Старина Берри, Жженый Берри, Чудак Берри. Когда мы с приятелями приходили к нему — смотреть и слушать — он, обыкновенно, накидывал неизношенный, но узкий ему сюртук поверх груботканой рубахи и принимался расхаживать перед нами, всякий раз исхитряясь повернуться так, чтобы тень скрывала ожог на лице. Хитрость эта часто стоила ему опрокинутых подсвечников и книжных стопок: старине Берри было тесно в уютной гостиной, точь-в-точь как его жилищу — в переулке Нашептников. Хотя не прошло и года, как переулок уже невозможно стало представить без них обоих, без Берри Бона и его карликового домишки.

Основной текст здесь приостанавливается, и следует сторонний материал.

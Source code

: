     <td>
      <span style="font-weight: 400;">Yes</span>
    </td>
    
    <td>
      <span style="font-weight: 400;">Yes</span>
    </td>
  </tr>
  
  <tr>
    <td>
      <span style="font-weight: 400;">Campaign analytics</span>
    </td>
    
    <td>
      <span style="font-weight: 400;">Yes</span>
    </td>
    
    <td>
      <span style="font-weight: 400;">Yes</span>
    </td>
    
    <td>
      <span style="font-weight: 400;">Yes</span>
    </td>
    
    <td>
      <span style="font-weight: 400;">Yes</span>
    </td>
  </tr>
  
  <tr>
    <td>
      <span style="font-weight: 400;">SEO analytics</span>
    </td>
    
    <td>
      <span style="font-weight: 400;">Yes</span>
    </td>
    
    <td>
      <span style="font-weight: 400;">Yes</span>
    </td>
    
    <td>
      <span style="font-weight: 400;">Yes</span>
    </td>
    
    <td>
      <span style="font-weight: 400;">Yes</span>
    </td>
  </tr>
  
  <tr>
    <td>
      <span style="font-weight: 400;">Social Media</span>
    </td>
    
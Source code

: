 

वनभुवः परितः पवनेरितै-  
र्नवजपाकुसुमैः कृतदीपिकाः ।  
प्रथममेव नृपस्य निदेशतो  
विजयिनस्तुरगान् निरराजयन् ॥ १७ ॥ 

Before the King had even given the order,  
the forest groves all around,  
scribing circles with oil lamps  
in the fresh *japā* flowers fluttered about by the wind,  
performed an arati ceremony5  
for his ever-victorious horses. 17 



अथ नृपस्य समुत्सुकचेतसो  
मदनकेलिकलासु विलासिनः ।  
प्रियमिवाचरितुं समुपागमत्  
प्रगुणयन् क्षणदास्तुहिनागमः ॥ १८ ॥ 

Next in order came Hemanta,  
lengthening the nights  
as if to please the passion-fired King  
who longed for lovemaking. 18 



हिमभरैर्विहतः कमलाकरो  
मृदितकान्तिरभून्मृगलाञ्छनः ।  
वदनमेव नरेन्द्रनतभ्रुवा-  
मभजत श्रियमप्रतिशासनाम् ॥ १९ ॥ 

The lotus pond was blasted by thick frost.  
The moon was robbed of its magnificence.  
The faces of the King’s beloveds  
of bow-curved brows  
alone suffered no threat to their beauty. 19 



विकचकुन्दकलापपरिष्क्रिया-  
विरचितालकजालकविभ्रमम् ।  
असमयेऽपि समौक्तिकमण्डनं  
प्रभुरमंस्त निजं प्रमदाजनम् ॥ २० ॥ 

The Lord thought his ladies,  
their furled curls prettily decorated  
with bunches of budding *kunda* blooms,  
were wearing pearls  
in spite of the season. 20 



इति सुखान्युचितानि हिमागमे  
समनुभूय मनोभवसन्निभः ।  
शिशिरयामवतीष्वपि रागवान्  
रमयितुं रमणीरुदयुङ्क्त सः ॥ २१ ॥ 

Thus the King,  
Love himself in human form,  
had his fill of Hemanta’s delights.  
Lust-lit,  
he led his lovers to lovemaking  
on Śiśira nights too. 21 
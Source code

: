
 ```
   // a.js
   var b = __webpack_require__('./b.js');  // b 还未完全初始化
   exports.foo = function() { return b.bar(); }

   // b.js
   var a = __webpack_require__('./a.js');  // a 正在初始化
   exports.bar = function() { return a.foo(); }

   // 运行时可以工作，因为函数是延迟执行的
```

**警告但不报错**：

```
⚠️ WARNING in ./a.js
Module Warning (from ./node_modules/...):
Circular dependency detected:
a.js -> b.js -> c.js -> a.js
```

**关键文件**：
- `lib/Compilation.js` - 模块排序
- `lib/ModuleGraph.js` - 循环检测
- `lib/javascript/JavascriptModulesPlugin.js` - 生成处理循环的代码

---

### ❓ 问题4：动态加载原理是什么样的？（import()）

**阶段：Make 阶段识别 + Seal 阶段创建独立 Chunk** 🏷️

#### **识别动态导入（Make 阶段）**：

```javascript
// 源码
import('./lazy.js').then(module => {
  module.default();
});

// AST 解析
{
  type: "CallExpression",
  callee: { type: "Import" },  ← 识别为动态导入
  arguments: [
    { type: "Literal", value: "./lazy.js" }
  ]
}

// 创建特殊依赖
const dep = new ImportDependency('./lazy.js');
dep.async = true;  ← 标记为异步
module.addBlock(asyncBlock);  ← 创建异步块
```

Назвать Берри убийцей было бы слишком грубо. Убийствами в ту пору на жизнь зарабатывал — весьма неплохо, прошу заметить! — мой папаша: убивал он, по большей части, именно таких жутковатых типов, как Берри Бон, и скармливал их останки червям или рыбам. Иногда тела находили, что оборачивалось для отца потерей пары десятков монет… Тогда как со стариной Берри таких недоразумений не случалось. Те, на кого вел охоту Берри Бон, исчезали. Не оставалось ни тела, ни крови, ни клочка одежды — ничего. Даже память о них будто бы блекла со временем…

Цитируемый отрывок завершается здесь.